Extract the final stretch of the data: the line that contains "Date:: 2013/02/21" and every line after it, unaltered, and no other lines.

═════ STORED DATA ═════

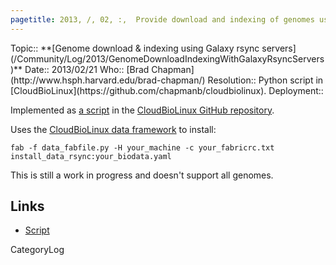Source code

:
 ```yaml
---
pagetitle: 2013, /, 02, :,  Provide download and indexing of genomes using Galaxy rsync servers
---
```





<div class='logbox'>
 Topic:: **[Genome download & indexing using Galaxy rsync servers](/Community/Log/2013/GenomeDownloadIndexingWithGalaxyRsyncServers)**
 Date:: 2013/02/21
 Who:: [Brad Chapman](http://www.hsph.harvard.edu/brad-chapman/)
 Resolution:: Python script in [CloudBioLinux](https://github.com/chapmanb/cloudbiolinux).
 Deployment:: 
</div>

Implemented as [a script](https://github.com/chapmanb/cloudbiolinux/blob/master/cloudbio/biodata/galaxy.py) in the [CloudBioLinux GitHub repository](https://github.com/chapmanb/cloudbiolinuxa).

Uses the [CloudBioLinux data framework](https://github.com/chapmanb/cloudbiolinux#biological-data) to install:

```
fab -f data_fabfile.py -H your_machine -c your_fabricrc.txt install_data_rsync:your_biodata.yaml
```


This is still a work in progress and doesn't support all genomes.

## Links

* [Script](https://github.com/chapmanb/cloudbiolinux/blob/master/cloudbio/biodata/galaxy.py)

CategoryLog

═════

ANSWER TO THE EXERCISE >>
 Date:: 2013/02/21
 Who:: [Brad Chapman](http://www.hsph.harvard.edu/brad-chapman/)
 Resolution:: Python script in [CloudBioLinux](https://github.com/chapmanb/cloudbiolinux).
 Deployment:: 
</div>

Implemented as [a script](https://github.com/chapmanb/cloudbiolinux/blob/master/cloudbio/biodata/galaxy.py) in the [CloudBioLinux GitHub repository](https://github.com/chapmanb/cloudbiolinuxa).

Uses the [CloudBioLinux data framework](https://github.com/chapmanb/cloudbiolinux#biological-data) to install:

```
fab -f data_fabfile.py -H your_machine -c your_fabricrc.txt install_data_rsync:your_biodata.yaml
```


This is still a work in progress and doesn't support all genomes.

## Links

* [Script](https://github.com/chapmanb/cloudbiolinux/blob/master/cloudbio/biodata/galaxy.py)

CategoryLog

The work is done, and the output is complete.